A new report published by the Results for Development Institute in the Lancet “has offered governments and donors a glimpse into the future of HIV epidemics – and what it will cost to prevent and treat them. Researchers warn of hard choices ahead and a need for some countries to take more responsibility for their national programmes,” IRIN/PlusNews reports. Study authors present their “cheapest” and “ideal” scenarios for HIV/AIDS funding in the future, according to IRIN/PlusNews.

“One of the surprising things we found was that the price tag [to fund HIV programmes] could vary so significantly from as relatively little as around $400 billion to as much as about $700 billion,” said study author Robert Hecht, managing director of Results for Development. “It really shows you that countries have very different choices to make about how they scale up [HIV prevention and treatment] and the pace at which they do it,” he added. 

IRIN/PlusNews continues: “Costing four HIV prevention and treatment scenarios – including maintaining the status quo – the research estimated that without a cure or vaccine for HIV, as much as US$722 billion might be needed to tackle the virus by 2031 and that a third of this funding would need to be spent in Africa alone.”

The study also contends that new treatment guidelines released by the WHO last year “will raise treatment costs by 43 percent.” Hecht also “warned that poor countries with low prevalence rates, such as Vietnam, where HIV funding took up large proportions of health budgets, as well as high-burden, middle-income countries, such as those in southern Africa, would remain dependent on external aid – some for decades to come” (10/8).

The Guardian reports that the study authors believe “it is ‘increasingly improbable’ in tough economic times that donors and governments will find enough money to fund a rapid increase in universal access to prevention and treatment services by 2015. It is estimated that would prevent about 7 million more deaths and 14.2 million infections than if efforts continued on the present scale.”

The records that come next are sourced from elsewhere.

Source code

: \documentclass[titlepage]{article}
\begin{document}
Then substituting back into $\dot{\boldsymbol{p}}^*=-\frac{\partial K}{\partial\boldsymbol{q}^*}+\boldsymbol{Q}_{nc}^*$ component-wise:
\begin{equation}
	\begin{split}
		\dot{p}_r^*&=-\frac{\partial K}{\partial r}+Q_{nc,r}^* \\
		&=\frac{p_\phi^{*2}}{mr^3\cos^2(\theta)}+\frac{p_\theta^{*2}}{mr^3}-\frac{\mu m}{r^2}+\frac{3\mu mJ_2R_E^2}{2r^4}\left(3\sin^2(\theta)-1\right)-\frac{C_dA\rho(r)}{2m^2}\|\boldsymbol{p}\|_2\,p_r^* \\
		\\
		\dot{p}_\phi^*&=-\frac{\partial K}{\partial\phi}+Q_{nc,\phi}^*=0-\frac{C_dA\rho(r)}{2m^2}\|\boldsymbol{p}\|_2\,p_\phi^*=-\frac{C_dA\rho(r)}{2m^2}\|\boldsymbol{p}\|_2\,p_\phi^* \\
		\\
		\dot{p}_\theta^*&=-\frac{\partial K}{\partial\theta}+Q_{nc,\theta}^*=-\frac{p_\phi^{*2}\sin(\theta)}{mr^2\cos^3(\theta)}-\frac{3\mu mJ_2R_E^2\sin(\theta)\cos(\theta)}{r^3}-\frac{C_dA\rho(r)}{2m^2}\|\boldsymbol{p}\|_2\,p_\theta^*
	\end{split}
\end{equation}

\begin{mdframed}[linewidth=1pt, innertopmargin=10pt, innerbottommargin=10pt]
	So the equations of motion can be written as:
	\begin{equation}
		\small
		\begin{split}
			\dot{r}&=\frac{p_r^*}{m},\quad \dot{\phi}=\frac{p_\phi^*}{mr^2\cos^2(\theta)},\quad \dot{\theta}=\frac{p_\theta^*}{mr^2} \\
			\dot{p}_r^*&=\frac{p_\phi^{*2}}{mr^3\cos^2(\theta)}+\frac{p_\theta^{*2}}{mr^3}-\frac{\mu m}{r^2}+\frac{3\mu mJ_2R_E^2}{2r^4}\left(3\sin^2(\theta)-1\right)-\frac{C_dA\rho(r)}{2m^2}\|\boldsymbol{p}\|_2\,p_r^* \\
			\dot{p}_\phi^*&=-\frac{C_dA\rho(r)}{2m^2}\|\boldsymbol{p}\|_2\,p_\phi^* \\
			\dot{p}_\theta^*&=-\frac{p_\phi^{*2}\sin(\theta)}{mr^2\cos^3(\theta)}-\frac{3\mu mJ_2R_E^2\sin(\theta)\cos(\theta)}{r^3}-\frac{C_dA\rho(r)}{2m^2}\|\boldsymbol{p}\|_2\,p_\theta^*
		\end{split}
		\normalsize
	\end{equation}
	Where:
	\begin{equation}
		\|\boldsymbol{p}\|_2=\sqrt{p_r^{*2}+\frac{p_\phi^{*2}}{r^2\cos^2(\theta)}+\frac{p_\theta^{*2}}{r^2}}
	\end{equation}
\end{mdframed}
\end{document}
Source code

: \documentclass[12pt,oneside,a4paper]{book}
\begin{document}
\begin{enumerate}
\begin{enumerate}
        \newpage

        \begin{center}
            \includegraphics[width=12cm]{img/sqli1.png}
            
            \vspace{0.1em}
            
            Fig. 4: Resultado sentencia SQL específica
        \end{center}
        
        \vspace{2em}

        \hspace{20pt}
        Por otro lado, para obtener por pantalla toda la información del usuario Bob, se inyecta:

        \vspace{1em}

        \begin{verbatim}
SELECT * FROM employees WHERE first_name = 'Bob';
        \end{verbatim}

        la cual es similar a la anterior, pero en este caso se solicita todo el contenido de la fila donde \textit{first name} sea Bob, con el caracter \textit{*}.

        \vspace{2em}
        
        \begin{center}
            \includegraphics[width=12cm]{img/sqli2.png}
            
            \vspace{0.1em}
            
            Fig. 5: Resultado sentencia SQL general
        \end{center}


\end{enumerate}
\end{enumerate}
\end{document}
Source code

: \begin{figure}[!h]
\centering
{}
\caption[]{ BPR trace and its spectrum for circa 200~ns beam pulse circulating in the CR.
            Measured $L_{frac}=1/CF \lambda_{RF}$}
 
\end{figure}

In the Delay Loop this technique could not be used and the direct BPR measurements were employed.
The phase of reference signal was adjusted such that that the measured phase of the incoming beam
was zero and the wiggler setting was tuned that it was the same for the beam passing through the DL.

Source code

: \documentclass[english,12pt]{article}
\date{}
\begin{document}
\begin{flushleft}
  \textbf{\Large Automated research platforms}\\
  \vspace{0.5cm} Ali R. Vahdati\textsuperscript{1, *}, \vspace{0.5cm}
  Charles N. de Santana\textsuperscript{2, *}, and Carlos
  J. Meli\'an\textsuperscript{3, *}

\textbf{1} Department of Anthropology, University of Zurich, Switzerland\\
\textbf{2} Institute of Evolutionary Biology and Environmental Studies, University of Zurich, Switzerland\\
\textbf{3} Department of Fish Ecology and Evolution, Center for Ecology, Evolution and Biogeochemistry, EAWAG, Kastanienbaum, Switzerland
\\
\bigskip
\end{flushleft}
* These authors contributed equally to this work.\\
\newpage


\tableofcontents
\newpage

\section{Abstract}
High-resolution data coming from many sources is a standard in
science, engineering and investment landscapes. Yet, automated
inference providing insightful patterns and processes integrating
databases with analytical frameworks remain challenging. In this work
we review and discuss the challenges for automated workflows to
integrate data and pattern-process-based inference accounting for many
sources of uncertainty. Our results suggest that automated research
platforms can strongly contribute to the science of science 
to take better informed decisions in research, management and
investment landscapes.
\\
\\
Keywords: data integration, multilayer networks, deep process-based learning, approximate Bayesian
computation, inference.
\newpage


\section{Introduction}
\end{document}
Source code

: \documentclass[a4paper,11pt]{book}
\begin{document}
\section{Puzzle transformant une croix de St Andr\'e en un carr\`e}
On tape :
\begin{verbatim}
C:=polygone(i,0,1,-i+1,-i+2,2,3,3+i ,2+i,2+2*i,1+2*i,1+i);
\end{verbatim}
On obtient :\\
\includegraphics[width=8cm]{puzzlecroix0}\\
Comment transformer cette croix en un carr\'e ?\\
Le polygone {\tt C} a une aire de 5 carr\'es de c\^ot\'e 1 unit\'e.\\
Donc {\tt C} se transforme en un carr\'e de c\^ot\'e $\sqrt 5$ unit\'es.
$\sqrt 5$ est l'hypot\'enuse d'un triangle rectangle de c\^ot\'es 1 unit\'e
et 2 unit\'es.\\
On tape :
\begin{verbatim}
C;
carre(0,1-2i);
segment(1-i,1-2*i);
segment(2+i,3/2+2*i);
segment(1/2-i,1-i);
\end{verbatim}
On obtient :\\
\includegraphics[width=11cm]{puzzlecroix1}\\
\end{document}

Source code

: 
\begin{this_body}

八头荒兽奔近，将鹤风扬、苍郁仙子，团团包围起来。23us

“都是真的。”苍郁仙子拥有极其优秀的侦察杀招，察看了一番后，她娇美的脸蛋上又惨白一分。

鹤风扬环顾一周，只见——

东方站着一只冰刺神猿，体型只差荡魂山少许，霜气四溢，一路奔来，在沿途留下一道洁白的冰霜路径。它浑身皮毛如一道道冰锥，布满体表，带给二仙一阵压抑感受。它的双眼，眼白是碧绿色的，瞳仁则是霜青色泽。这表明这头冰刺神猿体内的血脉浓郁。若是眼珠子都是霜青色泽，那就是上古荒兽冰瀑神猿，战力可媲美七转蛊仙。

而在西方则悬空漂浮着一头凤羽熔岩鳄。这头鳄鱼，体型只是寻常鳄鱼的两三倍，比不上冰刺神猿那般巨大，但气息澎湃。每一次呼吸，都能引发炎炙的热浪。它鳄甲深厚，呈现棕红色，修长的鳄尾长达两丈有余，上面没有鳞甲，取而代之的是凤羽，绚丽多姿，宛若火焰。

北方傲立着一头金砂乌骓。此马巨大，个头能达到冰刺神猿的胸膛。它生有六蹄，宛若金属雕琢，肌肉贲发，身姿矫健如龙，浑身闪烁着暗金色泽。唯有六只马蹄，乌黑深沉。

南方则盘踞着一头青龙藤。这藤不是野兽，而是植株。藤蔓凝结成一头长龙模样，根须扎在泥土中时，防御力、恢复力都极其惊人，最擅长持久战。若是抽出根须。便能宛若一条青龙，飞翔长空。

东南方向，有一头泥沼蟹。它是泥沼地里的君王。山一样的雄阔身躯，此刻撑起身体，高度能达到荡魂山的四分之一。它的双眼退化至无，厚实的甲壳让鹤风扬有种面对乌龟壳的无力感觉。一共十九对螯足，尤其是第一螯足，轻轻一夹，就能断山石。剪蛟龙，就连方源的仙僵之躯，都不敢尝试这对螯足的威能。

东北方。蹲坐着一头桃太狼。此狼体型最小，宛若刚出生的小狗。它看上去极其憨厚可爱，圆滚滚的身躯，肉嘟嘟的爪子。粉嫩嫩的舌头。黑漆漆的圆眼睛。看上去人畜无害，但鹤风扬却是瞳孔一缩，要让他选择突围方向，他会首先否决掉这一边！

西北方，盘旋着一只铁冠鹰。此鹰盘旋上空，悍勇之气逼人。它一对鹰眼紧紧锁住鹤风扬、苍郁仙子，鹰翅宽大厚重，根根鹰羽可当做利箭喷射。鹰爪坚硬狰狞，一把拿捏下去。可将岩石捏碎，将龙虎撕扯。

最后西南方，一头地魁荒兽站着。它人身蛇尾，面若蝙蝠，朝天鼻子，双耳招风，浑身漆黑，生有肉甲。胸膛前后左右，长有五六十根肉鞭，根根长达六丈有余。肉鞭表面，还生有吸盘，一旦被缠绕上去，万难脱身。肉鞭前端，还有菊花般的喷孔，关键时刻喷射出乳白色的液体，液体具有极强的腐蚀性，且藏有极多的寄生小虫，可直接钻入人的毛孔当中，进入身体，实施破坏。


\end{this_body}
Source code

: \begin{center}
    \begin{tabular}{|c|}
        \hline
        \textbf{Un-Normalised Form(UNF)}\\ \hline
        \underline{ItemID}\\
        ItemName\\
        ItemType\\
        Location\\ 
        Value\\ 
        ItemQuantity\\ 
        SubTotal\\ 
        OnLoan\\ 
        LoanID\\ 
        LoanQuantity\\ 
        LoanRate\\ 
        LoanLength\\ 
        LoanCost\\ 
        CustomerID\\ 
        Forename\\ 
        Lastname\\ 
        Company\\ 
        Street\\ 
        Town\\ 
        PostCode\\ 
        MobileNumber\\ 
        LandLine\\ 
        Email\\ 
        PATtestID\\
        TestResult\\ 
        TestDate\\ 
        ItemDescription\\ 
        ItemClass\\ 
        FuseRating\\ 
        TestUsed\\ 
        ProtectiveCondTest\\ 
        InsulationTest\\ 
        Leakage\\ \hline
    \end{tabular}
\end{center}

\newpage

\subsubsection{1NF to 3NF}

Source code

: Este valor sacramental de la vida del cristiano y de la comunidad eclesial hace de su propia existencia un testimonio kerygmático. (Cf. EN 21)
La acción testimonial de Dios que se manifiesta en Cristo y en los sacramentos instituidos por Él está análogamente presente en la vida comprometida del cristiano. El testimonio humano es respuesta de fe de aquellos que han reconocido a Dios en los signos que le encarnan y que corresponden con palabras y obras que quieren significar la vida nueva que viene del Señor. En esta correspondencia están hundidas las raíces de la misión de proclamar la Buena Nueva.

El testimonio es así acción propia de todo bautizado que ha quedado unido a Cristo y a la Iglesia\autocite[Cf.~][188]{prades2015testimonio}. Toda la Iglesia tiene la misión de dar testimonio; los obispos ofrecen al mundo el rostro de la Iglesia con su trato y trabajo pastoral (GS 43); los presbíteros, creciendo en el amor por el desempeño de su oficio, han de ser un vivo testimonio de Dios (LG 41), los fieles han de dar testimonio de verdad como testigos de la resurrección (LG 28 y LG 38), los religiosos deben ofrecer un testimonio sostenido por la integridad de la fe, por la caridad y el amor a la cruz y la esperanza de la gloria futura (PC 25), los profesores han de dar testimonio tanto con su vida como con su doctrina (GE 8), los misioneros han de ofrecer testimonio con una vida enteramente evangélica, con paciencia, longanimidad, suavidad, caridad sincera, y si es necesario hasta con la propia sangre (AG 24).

Additionally, if funding remains at 2009 levels, HIV “infections could rise from 2.3 million a year to 3.2 million by 2031,” the study found.

The research also looks at countries “such as China, India and the Ukraine,” that could take over more of their HIV/AIDS costs and leave more donor money for lower-income countries, the Guardian reports. The report looks at other ways of efficiently using available funding. Hecht said the research shows “that we have a long, hard road ahead of us in terms of what it is going to take to combat AIDS. But there is a window of opportunity in the next couple of years. Countries can really change where they are going in terms of how many lives they save and infections they prevent” (Boseley, 10/8).

The KFF Daily Global Health Policy Report summarized news and information on global health policy from hundreds of sources, from May 2009 through December 2020. All summaries are archived and available via search.